Close: Thank you so much for your time. The USD 100 honorarium will arrive via [UserInterviews panel customers: UserInterviews credit; Discord customers: Amazon gift card] within 5 business days. Have a great rest of your day.
Trial-Run Checklist
Run with Sam playing a target-profile customer at 15:30-17:00 PT.
- Prototype reaches every storyboard panel without dead links or missing assets
- All inter-panel interactions trigger as expected; specifically: Panel 1 tap to Panel 2 camera; Panel 2 recognition pulse plays; Panel 3 card slide-up; Panel 3 chip taps commit; Panel 4 toast appears; Panel 5 library scroll works; Panel 6 search input accepts text; Panel 7 card opens; Panel 8 search-with-context works
- Final copy is in place in all 9 Panels; no TODOs or placeholder text anywhere
- All 6 book cover thumbnails (The Overstory, plus 5 others for library backfill) are public-domain or fair-use; Sam confirmed via Open Library Cover API
- Sample location data shows “Twig and Cover Books” specifically (not a generic placeholder); other library books show varied real-but-public bookstore names
- Riley can complete the full Five-Act script in 55-65 minutes (target 60 with buffer)
- Tasks act produces observable behavior; Sam (as fake customer) demonstrated probe-able moments without script-following
- Zoom recording on; Otter transcription armed; consent form sent in calendar invites
- Observer-room setup: Jamie + Alex + Sam in Zoom breakout room with sticky-note Miro board; sticky-note rotation: Jamie 09:00 / Alex 10:30 / Sam 12:00 / Jamie 14:00 / Alex 15:30 / Sam 17:00-buffer (if used)

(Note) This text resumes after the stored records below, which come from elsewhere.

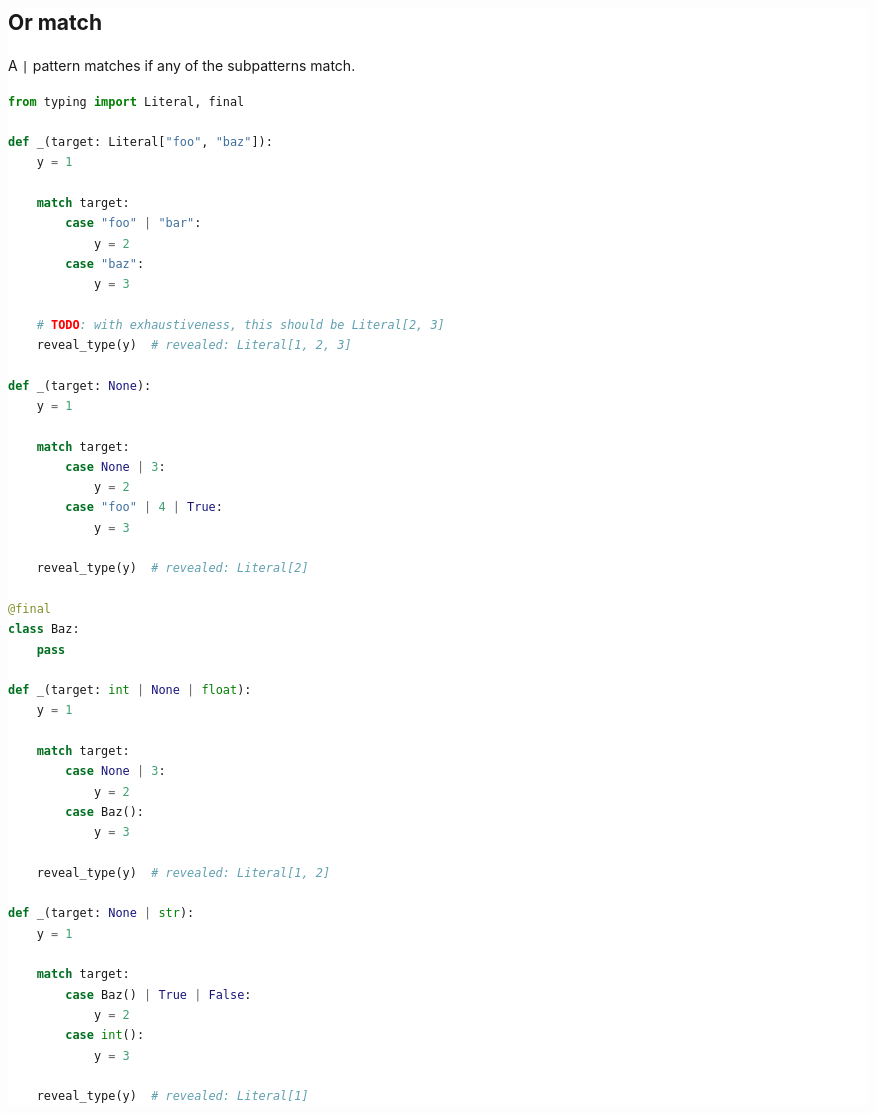 ## Or match

A `|` pattern matches if any of the subpatterns match.

```py
from typing import Literal, final

def _(target: Literal["foo", "baz"]):
    y = 1

    match target:
        case "foo" | "bar":
            y = 2
        case "baz":
            y = 3

    # TODO: with exhaustiveness, this should be Literal[2, 3]
    reveal_type(y)  # revealed: Literal[1, 2, 3]

def _(target: None):
    y = 1

    match target:
        case None | 3:
            y = 2
        case "foo" | 4 | True:
            y = 3

    reveal_type(y)  # revealed: Literal[2]

@final
class Baz:
    pass

def _(target: int | None | float):
    y = 1

    match target:
        case None | 3:
            y = 2
        case Baz():
            y = 3

    reveal_type(y)  # revealed: Literal[1, 2]

def _(target: None | str):
    y = 1

    match target:
        case Baz() | True | False:
            y = 2
        case int():
            y = 3

    reveal_type(y)  # revealed: Literal[1]
```
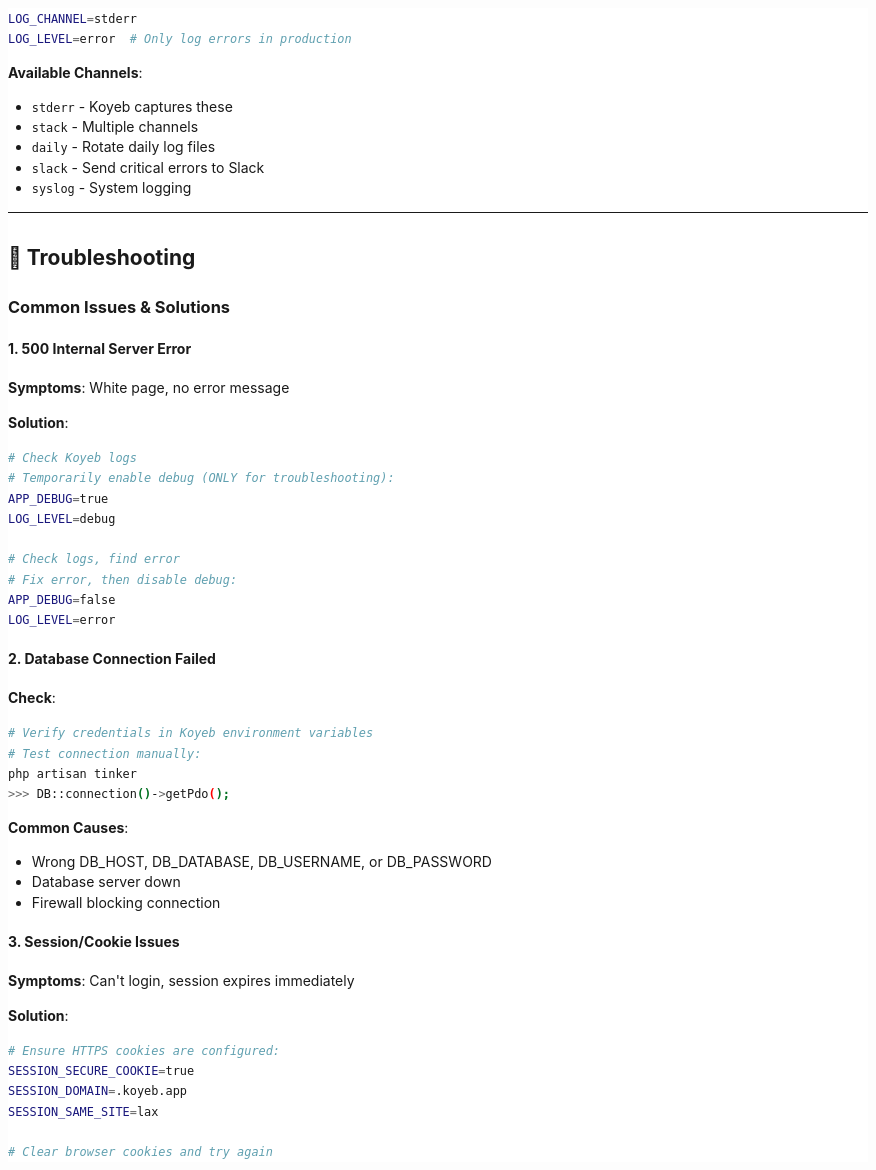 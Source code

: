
 ```bash
LOG_CHANNEL=stderr
LOG_LEVEL=error  # Only log errors in production
```

**Available Channels**:
- `stderr` - Koyeb captures these
- `stack` - Multiple channels
- `daily` - Rotate daily log files
- `slack` - Send critical errors to Slack
- `syslog` - System logging

---

## 🐛 Troubleshooting

### Common Issues & Solutions

#### 1. 500 Internal Server Error

**Symptoms**: White page, no error message

**Solution**:
```bash
# Check Koyeb logs
# Temporarily enable debug (ONLY for troubleshooting):
APP_DEBUG=true
LOG_LEVEL=debug

# Check logs, find error
# Fix error, then disable debug:
APP_DEBUG=false
LOG_LEVEL=error
```

#### 2. Database Connection Failed

**Check**:
```bash
# Verify credentials in Koyeb environment variables
# Test connection manually:
php artisan tinker
>>> DB::connection()->getPdo();
```

**Common Causes**:
- Wrong DB_HOST, DB_DATABASE, DB_USERNAME, or DB_PASSWORD
- Database server down
- Firewall blocking connection

#### 3. Session/Cookie Issues

**Symptoms**: Can't login, session expires immediately

**Solution**:
```bash
# Ensure HTTPS cookies are configured:
SESSION_SECURE_COOKIE=true
SESSION_DOMAIN=.koyeb.app
SESSION_SAME_SITE=lax

# Clear browser cookies and try again
```

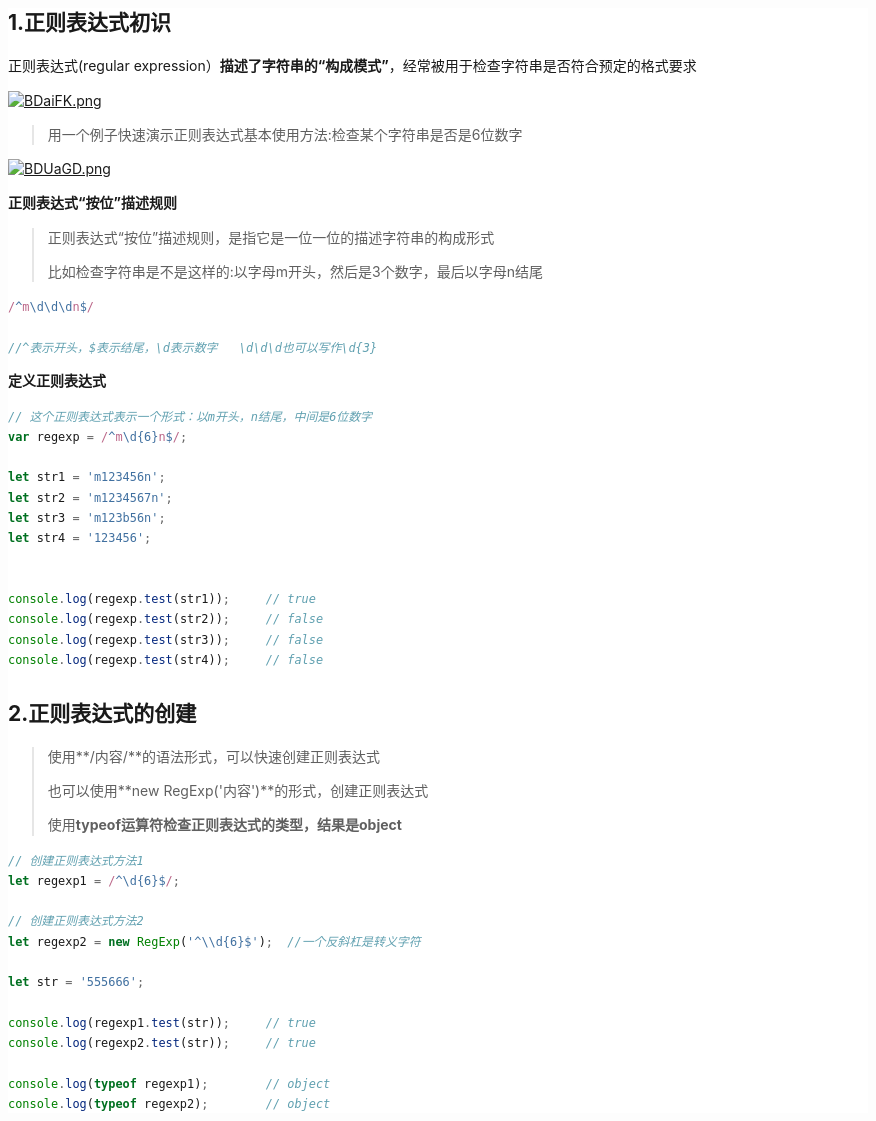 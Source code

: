 ## 1.正则表达式初识

正则表达式(regular expression）**描述了字符串的“构成模式”**，经常被用于检查字符串是否符合预定的格式要求

[![BDaiFK.png](https://s1.ax1x.com/2020/11/02/BDaiFK.png)](https://imgchr.com/i/BDaiFK)



> 用一个例子快速演示正则表达式基本使用方法:检查某个字符串是否是6位数字

 [![BDUaGD.png](https://s1.ax1x.com/2020/11/02/BDUaGD.png)](https://imgchr.com/i/BDUaGD)

**正则表达式“按位”描述规则**

> 正则表达式“按位”描述规则，是指它是一位一位的描述字符串的构成形式
>
> 比如检查字符串是不是这样的:以字母m开头，然后是3个数字，最后以字母n结尾

```js
/^m\d\d\dn$/

//^表示开头，$表示结尾，\d表示数字   \d\d\d也可以写作\d{3}
```

**定义正则表达式**

```js
// 这个正则表达式表示一个形式：以m开头，n结尾，中间是6位数字
var regexp = /^m\d{6}n$/;

let str1 = 'm123456n';
let str2 = 'm1234567n';
let str3 = 'm123b56n';
let str4 = '123456';


console.log(regexp.test(str1));     // true
console.log(regexp.test(str2));     // false
console.log(regexp.test(str3));     // false
console.log(regexp.test(str4));     // false
```

## 2.正则表达式的创建

> 使用**/内容/**的语法形式，可以快速创建正则表达式
>
> 也可以使用**new RegExp('内容')**的形式，创建正则表达式
>
> 使用**typeof运算符检查正则表达式的类型，结果是object**
> 

```js
// 创建正则表达式方法1
let regexp1 = /^\d{6}$/;

// 创建正则表达式方法2
let regexp2 = new RegExp('^\\d{6}$');  //一个反斜杠是转义字符

let str = '555666';

console.log(regexp1.test(str));     // true
console.log(regexp2.test(str));     // true

console.log(typeof regexp1);        // object
console.log(typeof regexp2);        // object
```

- All 5 + 1 buffer participant Zoom links sent with calendar invite confirmed receipt
Participant Confirmation Tracker (Thursday Morning 09:30 PT)
| Slot | Customer (anonymized) | Status as of Thursday 09:30 | Recruiter action |
|---|---|---|---|
| Fri 09:00 | UI-Panel-A (US, age 38, M) | Confirmed; reminder sent yesterday | None |
| Fri 10:30 | Discord-1 (UK, age 31, F) | Confirmed; high enthusiasm | None |
| Fri 12:00 | Discord-4 (US, age 36, M; moved up from buffer) | Confirmed; reminder sent | None |
| Fri 14:00 | Discord-3 (Canada, age 29, M) | Confirmed | None |
| Fri 15:30 | UI-Panel-B (Australia, age 52, F) | Confirmed; timezone 09:30 their local; comfortable confirmed | None |
| Fri 17:00 (buffer) | Open (previous buffer used Tuesday) | None scheduled | Riley to identify backup candidate by 12:00 PT Thursday in case of further cancellation |
Risk assessment for Friday: Low. All 5 primary slots confirmed Thursday morning. Buffer slot empty but Riley has a backup-of-backup candidate identified (UI-Panel-C, age 41, F, US) who can be activated within 4 hours if needed.
Decider Checkpoint
Decider sign-off required before parallel build work begins (target 10:00 PT Thursday).
- Jamie approves the role plan; Alex covers Maker + Stitcher; Sam + Riley share Asset Collector; Jamie covers Writer; Riley dedicated Interviewer.
- Jamie approves the fidelity bar: Panels 1-5 full-fidelity; Panels 6-9 frame-with-linear-advance; no polishing past the bar.
- Jamie approves the Five-Act Tasks act wording; specifically the 3-task structure: capture-The-Overstory / find-it-1-week-later / recall-old-growth-forests-6-months-later.
- Jamie approves the trial-run gate criteria; if any gate fails at 17:00 PT, the team has until 19:00 PT to recover before Friday begins, otherwise Friday postpones.
- Jamie acknowledges participant tracker status: 5 of 5 confirmed; buffer slot is open; Riley has backup-of-backup identified.
- Jamie confirms attendance for Friday 14:00-18:00 PT Decider window (Decider observes interview slots 09:00-16:30 from breakout room; Decider review begins after 15:30 interview wraps 16:30 and concludes by 17:30 PT).
Signed: Jamie (founder, PM), 2026-06-04 09:55 PT.
Build authorized. Alex begins Figma build at 10:00 PT; trial run scheduled 15:30 PT; full plan locked.